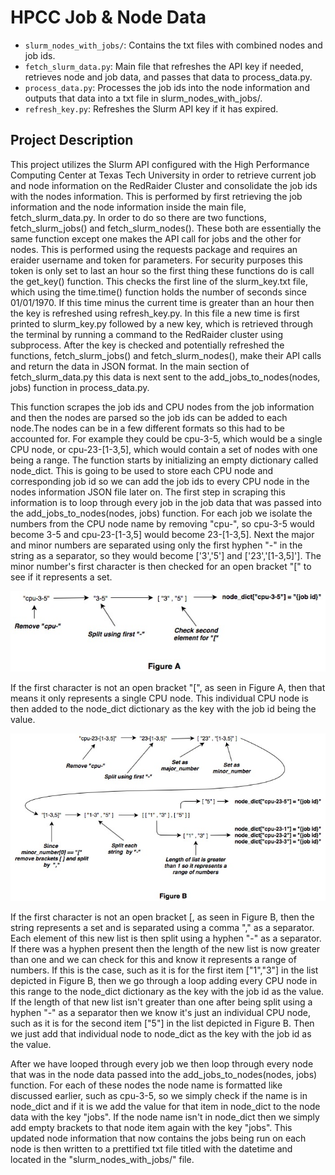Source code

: # HPCC Job & Node Data

- `slurm_nodes_with_jobs/`: Contains the txt files with combined nodes and job ids.
- `fetch_slurm_data.py`: Main file that refreshes the API key if needed, retrieves node and job data, and passes that data to process_data.py.
- `process_data.py`: Processes the job ids into the node information and outputs that data into a txt file in slurm_nodes_with_jobs/.
- `refresh_key.py`: Refreshes the Slurm API key if it has expired.

Project Description
-------------------

This project utilizes the Slurm API configured with the High Performance Computing Center at Texas Tech University in order to retrieve current job and node information on the RedRaider Cluster and consolidate the job ids with the nodes information. This is performed by first retrieving the job information and the node information inside the main file, fetch_slurm_data.py. In order to do so there are two functions, fetch_slurm_jobs() and fetch_slurm_nodes(). These both are essentially the same function except one makes the API call for jobs and the other for nodes. This is performed using the requests package and requires an eraider username and token for parameters. For security purposes this token is only set to last an hour so the first thing these functions do is call the get_key() function. This checks the first line of the slurm_key.txt file, which using the time.time() function holds the number of seconds since 01/01/1970. If this time minus the current time is greater than an hour then the key is refreshed using refresh_key.py. In this file a new time is first printed to slurm_key.py followed by a new key, which is retrieved through the terminal by running a command to the RedRaider cluster using subprocess. After the key is checked and potentially refreshed the functions, fetch_slurm_jobs() and fetch_slurm_nodes(), make their API calls and return the data in JSON format. In the main section of fetch_slurm_data.py this data is next sent to the add_jobs_to_nodes(nodes, jobs) function in process_data.py.

This function scrapes the job ids and CPU nodes from the job information and then the nodes are parsed so the job ids can be added to each node.The nodes can be in a few different formats so this had to be accounted for. For example they could be cpu-3-5, which would be a single CPU node, or cpu-23-[1-3,5], which would contain a set of nodes with one being a range. The function starts by initializing an empty dictionary called node_dict. This is going to be used to store each CPU node and corresponding job id so we can add the job ids to every CPU node in the nodes information JSON file later on. The first step in scraping this information is to loop through every job in the job data that was passed into the add_jobs_to_nodes(nodes, jobs) function. For each job we isolate the numbers from the CPU node name by removing "cpu-", so cpu-3-5 would become 3-5 and cpu-23-[1-3,5] would become 23-[1-3,5]. Next the major and minor numbers are separated using only the first hyphen "-" in the string as a separator, so they would become ['3','5'] and ['23','[1-3,5]']. The minor number's first character is then checked for an open bracket "[" to see if it represents a set.

![Figure A](Figures/Figure_A.jpg)

If the first character is not an open bracket "[", as seen in Figure A, then that means it only represents a single CPU node. This individual CPU node is then added to the node_dict dictionary as the key with the job id being the value.

![Figure B](Figures/Figure_B.jpg)

If the first character is not an open bracket [, as seen in Figure B, then the string represents a set and is separated using a comma "," as a separator. Each element of this new list is then split using a hyphen "-" as a separator. If there was a hyphen present then the length of the new list is now greater than one and we can check for this and know it represents a range of numbers. If this is the case, such as it is for the first item ["1","3"] in the list depicted in Figure B, then we go through a loop adding every CPU node in this range to the node_dict dictionary as the key with the job id as the value. If the length of that new list isn't greater than one after being split using a hyphen "-" as a separator then we know it's just an individual CPU node, such as it is for the second item ["5"] in the list depicted in Figure B. Then we just add that individual node to node_dict as the key with the job id as the value.

After we have looped through every job we then loop through every node that was in the node data passed into the add_jobs_to_nodes(nodes, jobs) function. For each of these nodes the node name is formatted like discussed earlier, such as cpu-3-5, so we simply check if the name is in node_dict and if it is we add the value for that item in node_dict to the node data with the key "jobs". If the node name isn't in node_dict then we simply add empty brackets to that node item again with the key "jobs". This updated node information that now contains the jobs being run on each node is then written to a prettified txt file titled with the datetime and located in the "slurm_nodes_with_jobs/" file.
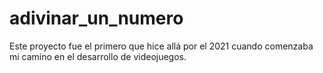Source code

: # adivinar_un_numero
Este proyecto fue el primero que hice allá por el 2021 cuando comenzaba mi camino en el desarrollo de videojuegos.
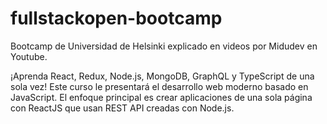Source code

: # fullstackopen-bootcamp

Bootcamp de Universidad de Helsinki explicado en videos por Midudev en Youtube. 

¡Aprenda React, Redux, Node.js, MongoDB, GraphQL y TypeScript de una sola vez! Este curso le presentará el desarrollo web moderno basado en JavaScript. El enfoque principal es crear aplicaciones de una sola página con ReactJS que usan REST API creadas con Node.js.
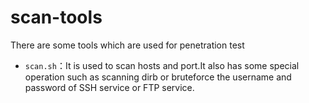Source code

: # scan-tools
There are some tools which are used for penetration test

* `scan.sh`：It is used to scan hosts and port.It also has some special operation such as scanning dirb or bruteforce the username and password of  SSH service or FTP service.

┄┄┄┄┄┄┄┄┄┄┄┄┄┄┄┄┄┄┄┄

## Exercise details
Each line of the data that holds "tools" should be copied.

## Result of this exercise
: # scan-tools
There are some tools which are used for penetration test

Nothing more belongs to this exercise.